The days of the digital watch are numbered.
WINTERMUTE
Snowden and Manning are heroes.
I think you have an odd sense of "poorest of the poor".
I'm 25 years old, just finished at university (with a crappy degree that won't be of much use to me), and have been working between half and full time at about 2x minimum wage for the past five years while in school. I rent a room in a four-bedroom house with some friends of mine, at the lowest rates I can find in this town. (Admittedly an expensive town - Santa Barbara, CA - but it's where I grew up and I'm still here). I couldn't afford to rent the whole house out at these rates, much less make payments on a house of my own. I have a crappy 15-year-old car (which I own outright), a five year old computer, and not many other possessions besides clothes, bedding and kitchen wares.
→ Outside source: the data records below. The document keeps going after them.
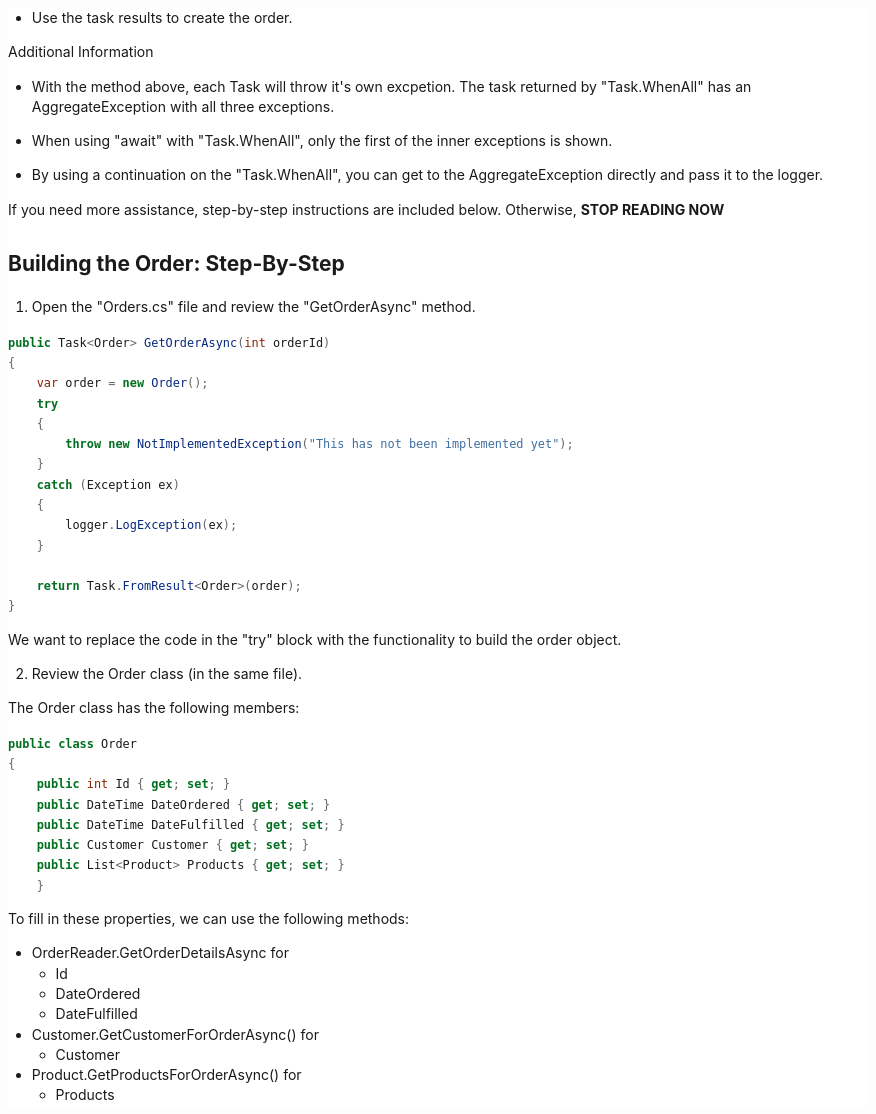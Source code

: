 * Use the task results to create the order.

Additional Information
* With the method above, each Task will throw it's own excpetion. The task returned by "Task.WhenAll" has an AggregateException with all three exceptions.

* When using "await" with "Task.WhenAll", only the first of the inner exceptions is shown.

* By using a continuation on the "Task.WhenAll", you can get to the AggregateException directly and pass it to the logger.

If you need more assistance, step-by-step instructions are included below. Otherwise, **STOP READING NOW**

Building the Order: Step-By-Step
-------------
1. Open the "Orders.cs" file and review the "GetOrderAsync" method.

```c#
public Task<Order> GetOrderAsync(int orderId)
{
    var order = new Order();
    try
    {
        throw new NotImplementedException("This has not been implemented yet");
    }
    catch (Exception ex)
    {
        logger.LogException(ex);
    }

    return Task.FromResult<Order>(order);
}
```

We want to replace the code in the "try" block with the functionality to build the order object.

2. Review the Order class (in the same file).

The Order class has the following members:

```c#
public class Order
{
    public int Id { get; set; }
    public DateTime DateOrdered { get; set; }
    public DateTime DateFulfilled { get; set; }
    public Customer Customer { get; set; }
    public List<Product> Products { get; set; }
    }
```

To fill in these properties, we can use the following methods:

* OrderReader.GetOrderDetailsAsync for
    * Id
    * DateOrdered
    * DateFulfilled
* Customer.GetCustomerForOrderAsync() for
    * Customer
* Product.GetProductsForOrderAsync() for
    * Products

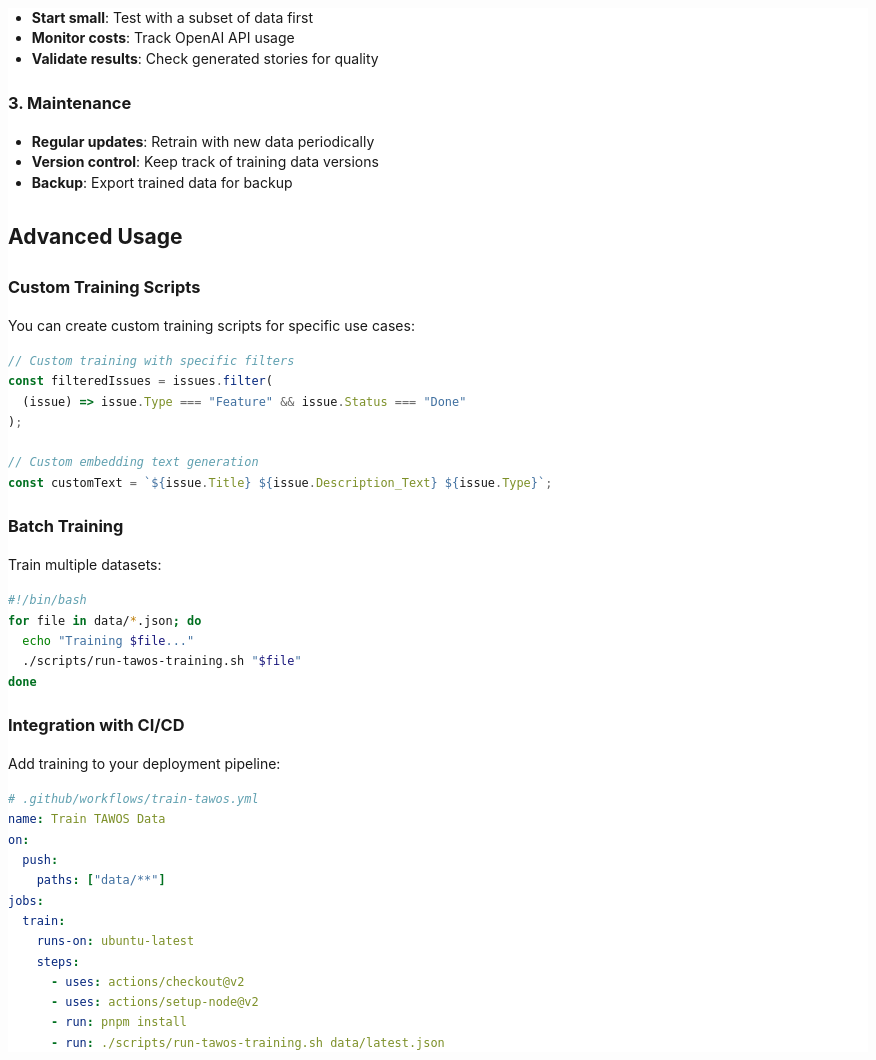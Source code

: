 - **Start small**: Test with a subset of data first
- **Monitor costs**: Track OpenAI API usage
- **Validate results**: Check generated stories for quality

### 3. Maintenance

- **Regular updates**: Retrain with new data periodically
- **Version control**: Keep track of training data versions
- **Backup**: Export trained data for backup

## Advanced Usage

### Custom Training Scripts

You can create custom training scripts for specific use cases:

```typescript
// Custom training with specific filters
const filteredIssues = issues.filter(
  (issue) => issue.Type === "Feature" && issue.Status === "Done"
);

// Custom embedding text generation
const customText = `${issue.Title} ${issue.Description_Text} ${issue.Type}`;
```

### Batch Training

Train multiple datasets:

```bash
#!/bin/bash
for file in data/*.json; do
  echo "Training $file..."
  ./scripts/run-tawos-training.sh "$file"
done
```

### Integration with CI/CD

Add training to your deployment pipeline:

```yaml
# .github/workflows/train-tawos.yml
name: Train TAWOS Data
on:
  push:
    paths: ["data/**"]
jobs:
  train:
    runs-on: ubuntu-latest
    steps:
      - uses: actions/checkout@v2
      - uses: actions/setup-node@v2
      - run: pnpm install
      - run: ./scripts/run-tawos-training.sh data/latest.json
```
I've got no debt, and I managed to save up a few thousand dollars before moving out of my father's shit hole of a house (parents are dirt poor), but if it weren't for those meager savings, "one fender bender, one alternator failure, one radiator failure or one medical emergency" would put me in the dire straights you describe.
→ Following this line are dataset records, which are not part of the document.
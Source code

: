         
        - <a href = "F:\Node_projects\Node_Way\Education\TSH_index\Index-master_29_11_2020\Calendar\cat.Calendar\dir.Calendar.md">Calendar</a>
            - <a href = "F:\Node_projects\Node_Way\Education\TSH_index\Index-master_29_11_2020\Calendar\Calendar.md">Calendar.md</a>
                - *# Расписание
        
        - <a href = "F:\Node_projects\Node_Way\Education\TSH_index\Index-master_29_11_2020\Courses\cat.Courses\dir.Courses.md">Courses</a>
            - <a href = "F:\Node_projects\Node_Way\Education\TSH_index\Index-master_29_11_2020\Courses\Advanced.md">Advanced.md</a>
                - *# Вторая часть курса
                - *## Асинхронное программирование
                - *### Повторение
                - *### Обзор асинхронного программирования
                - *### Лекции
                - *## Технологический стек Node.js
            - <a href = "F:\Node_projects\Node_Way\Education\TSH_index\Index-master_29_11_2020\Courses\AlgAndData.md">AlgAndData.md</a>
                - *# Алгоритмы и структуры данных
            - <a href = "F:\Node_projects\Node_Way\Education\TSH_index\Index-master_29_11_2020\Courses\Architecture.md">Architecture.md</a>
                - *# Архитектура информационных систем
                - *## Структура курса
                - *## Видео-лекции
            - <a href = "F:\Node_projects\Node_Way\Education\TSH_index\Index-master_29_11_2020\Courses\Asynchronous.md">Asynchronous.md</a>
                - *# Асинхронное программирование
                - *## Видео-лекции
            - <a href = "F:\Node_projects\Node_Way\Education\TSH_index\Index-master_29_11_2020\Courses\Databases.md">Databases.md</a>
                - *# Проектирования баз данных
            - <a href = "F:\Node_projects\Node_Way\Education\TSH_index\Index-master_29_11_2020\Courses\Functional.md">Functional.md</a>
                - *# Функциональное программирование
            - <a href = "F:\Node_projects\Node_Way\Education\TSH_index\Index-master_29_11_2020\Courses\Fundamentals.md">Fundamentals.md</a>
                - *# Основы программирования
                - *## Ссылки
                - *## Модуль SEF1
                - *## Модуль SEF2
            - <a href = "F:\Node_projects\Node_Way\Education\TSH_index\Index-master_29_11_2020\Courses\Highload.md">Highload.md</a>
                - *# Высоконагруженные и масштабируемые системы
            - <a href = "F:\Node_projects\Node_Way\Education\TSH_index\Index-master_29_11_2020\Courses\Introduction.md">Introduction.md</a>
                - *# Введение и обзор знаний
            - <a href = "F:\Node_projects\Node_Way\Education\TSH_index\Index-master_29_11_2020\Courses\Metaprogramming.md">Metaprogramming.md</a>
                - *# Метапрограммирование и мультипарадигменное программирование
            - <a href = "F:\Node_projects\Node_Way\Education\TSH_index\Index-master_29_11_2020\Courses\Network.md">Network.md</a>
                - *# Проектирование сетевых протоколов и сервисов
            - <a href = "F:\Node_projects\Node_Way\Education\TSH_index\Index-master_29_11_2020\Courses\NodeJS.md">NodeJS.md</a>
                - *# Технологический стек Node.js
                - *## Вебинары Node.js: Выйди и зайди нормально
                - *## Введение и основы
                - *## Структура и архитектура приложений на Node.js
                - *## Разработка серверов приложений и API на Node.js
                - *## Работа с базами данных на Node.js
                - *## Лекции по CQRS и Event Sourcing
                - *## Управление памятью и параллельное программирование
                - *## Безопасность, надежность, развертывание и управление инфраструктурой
Yet apparently, I'm well above the government-defined poverty level (I make between $17K and $20K a year; poverty level is apparently around $10K/yr), and I appear to be better off than most of the people my age I know in person (though people I meet online seem remarkably more wealthy for some reason). The only reason I have any money saved up is because I worked a year or so without paying any rent before moving out on my own, and because my folks are poor enough that most of my education has been free; and because I work every waking hour I'm not in school and live within the limits of what I can make off of that. I don't have to live off ramen or cup-o-soup. But I'm still in with the "poorest of the poor" in your book - because I rent, I own an old car, and one big catastrophe could put me back at ground zero or worse, into debt.
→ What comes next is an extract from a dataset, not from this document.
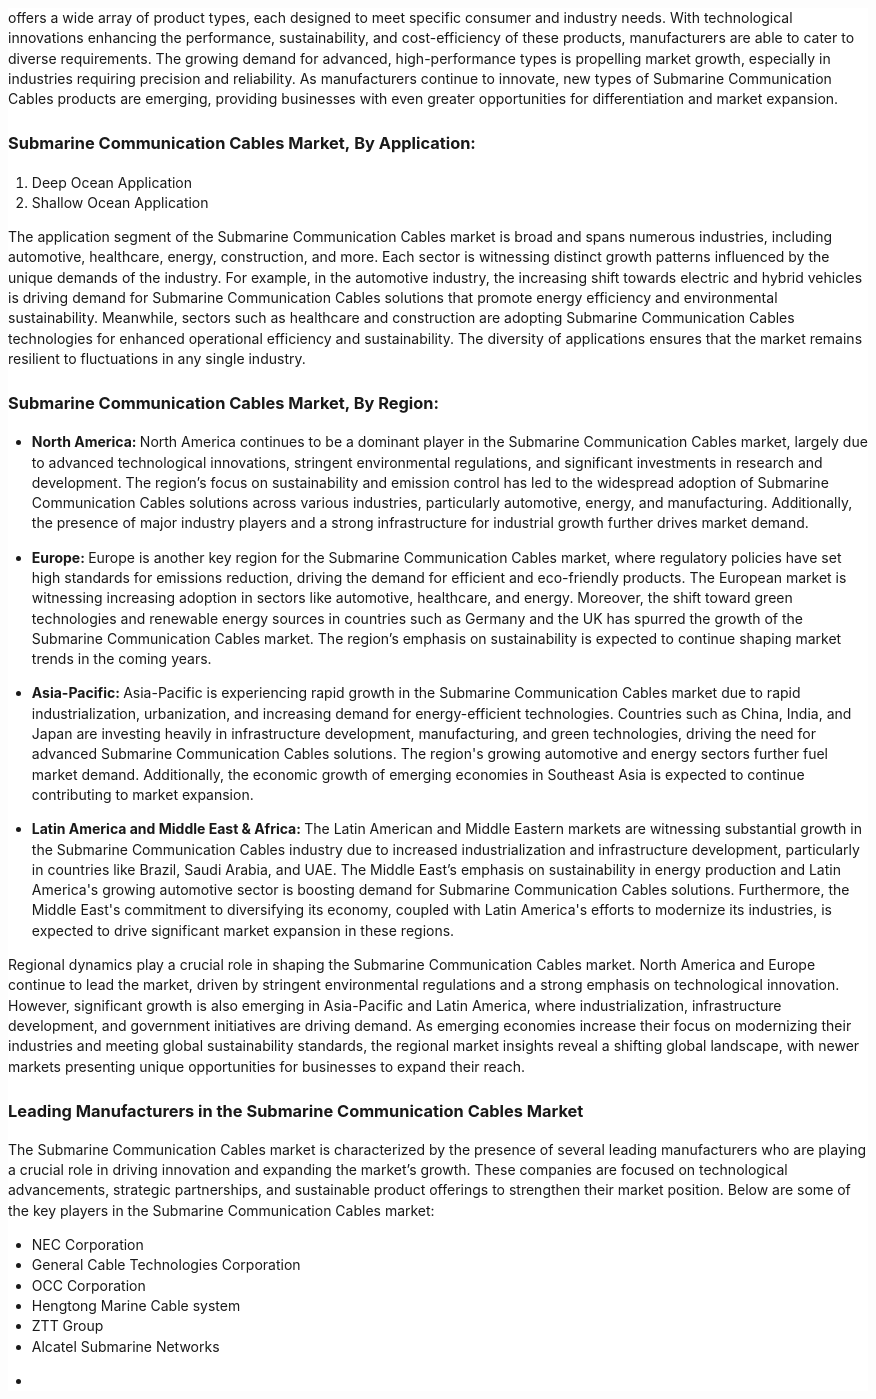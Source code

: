 offers a wide array of product types, each designed to meet specific consumer and industry needs. With technological innovations enhancing the performance, sustainability, and cost-efficiency of these products, manufacturers are able to cater to diverse requirements. The growing demand for advanced, high-performance types is propelling market growth, especially in industries requiring precision and reliability. As manufacturers continue to innovate, new types of Submarine Communication Cables products are emerging, providing businesses with even greater opportunities for differentiation and market expansion.</p><h3>Submarine Communication Cables Market,&nbsp;By Application:</h3><ol><li>Deep Ocean Application<li> Shallow Ocean Application</li></ol><p>The application segment of the Submarine Communication Cables market is broad and spans numerous industries, including automotive, healthcare, energy, construction, and more. Each sector is witnessing distinct growth patterns influenced by the unique demands of the industry. For example, in the automotive industry, the increasing shift towards electric and hybrid vehicles is driving demand for Submarine Communication Cables solutions that promote energy efficiency and environmental sustainability. Meanwhile, sectors such as healthcare and construction are adopting Submarine Communication Cables technologies for enhanced operational efficiency and sustainability. The diversity of applications ensures that the market remains resilient to fluctuations in any single industry.</p><h3>Submarine Communication Cables Market, By Region:</h3><ul><li><p><strong>North America:&nbsp;</strong>North America continues to be a dominant player in the Submarine Communication Cables market, largely due to advanced technological innovations, stringent environmental regulations, and significant investments in research and development. The region&rsquo;s focus on sustainability and emission control has led to the widespread adoption of Submarine Communication Cables solutions across various industries, particularly automotive, energy, and manufacturing. Additionally, the presence of major industry players and a strong infrastructure for industrial growth further drives market demand.</p></li><li><p><strong><strong>Europe:&nbsp;</strong></strong>Europe is another key region for the Submarine Communication Cables market, where regulatory policies have set high standards for emissions reduction, driving the demand for efficient and eco-friendly products. The European market is witnessing increasing adoption in sectors like automotive, healthcare, and energy. Moreover, the shift toward green technologies and renewable energy sources in countries such as Germany and the UK has spurred the growth of the Submarine Communication Cables market. The region&rsquo;s emphasis on sustainability is expected to continue shaping market trends in the coming years.</p></li><li><p><strong><strong>Asia-Pacific:&nbsp;</strong></strong>Asia-Pacific is experiencing rapid growth in the Submarine Communication Cables market due to rapid industrialization, urbanization, and increasing demand for energy-efficient technologies. Countries such as China, India, and Japan are investing heavily in infrastructure development, manufacturing, and green technologies, driving the need for advanced Submarine Communication Cables solutions. The region's growing automotive and energy sectors further fuel market demand. Additionally, the economic growth of emerging economies in Southeast Asia is expected to continue contributing to market expansion.</p></li><li><p><strong><strong>Latin America and Middle East &amp; Africa:&nbsp;</strong></strong>The Latin American and Middle Eastern markets are witnessing substantial growth in the Submarine Communication Cables industry due to increased industrialization and infrastructure development, particularly in countries like Brazil, Saudi Arabia, and UAE. The Middle East&rsquo;s emphasis on sustainability in energy production and Latin America's growing automotive sector is boosting demand for Submarine Communication Cables solutions. Furthermore, the Middle East's commitment to diversifying its economy, coupled with Latin America's efforts to modernize its industries, is expected to drive significant market expansion in these regions.</p></li></ul><p>Regional dynamics play a crucial role in shaping the Submarine Communication Cables market. North America and Europe continue to lead the market, driven by stringent environmental regulations and a strong emphasis on technological innovation. However, significant growth is also emerging in Asia-Pacific and Latin America, where industrialization, infrastructure development, and government initiatives are driving demand. As emerging economies increase their focus on modernizing their industries and meeting global sustainability standards, the regional market insights reveal a shifting global landscape, with newer markets presenting unique opportunities for businesses to expand their reach.</p><h3><strong>Leading Manufacturers in the Submarine Communication Cables Market</strong></h3><p>The Submarine Communication Cables market is characterized by the presence of several leading manufacturers who are playing a crucial role in driving innovation and expanding the market&rsquo;s growth. These companies are focused on technological advancements, strategic partnerships, and sustainable product offerings to strengthen their market position. Below are some of the key players in the Submarine Communication Cables market:</p></div><div class="article-main__content" data-test-id="publishing-text-block"><ul><li><span class="">NEC Corporation<li> General Cable Technologies Corporation<li> OCC Corporation<li> Hengtong Marine Cable system<li> ZTT Group<li> Alcatel Submarine Networks<li>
I'll totally agree with you that people who make $50K+ a year and are drowning in debt just don't know how to live within their limits, but not everybody who makes less than that is "the poorest of the poor" - some people are a lot poorer. (And this is only considering within America; by comparison to most [though certainly not all] of the world, we're all stinking rich). I honestly don't know whether or not to consider myself poor anymore; in comparison to most of my friends I seem to be rich, but then the impression I get from people like you online is that I should be paying off my own home and investing in a retirement fund by now.
I guess the point I'm making is regarding your comment "But for this section...". Not everybody reading Slashdot is a successful engineer making big money in Silicon Valley; and the people besides that group aren't all "the poorest of the poor". We may be poor (I really don't know anymore), but there's a lot of us out here, and we're not some kind of marginalized minority fringe group with no representation on the Internet, so please don't talk about us in the third person and lump us in with the poor kids working the fry basket at McDonalds.
-Forrest Cameranesi, Geek of all Trades
"I am Sam. Sam I am. I do not like trolls, flames, or spam."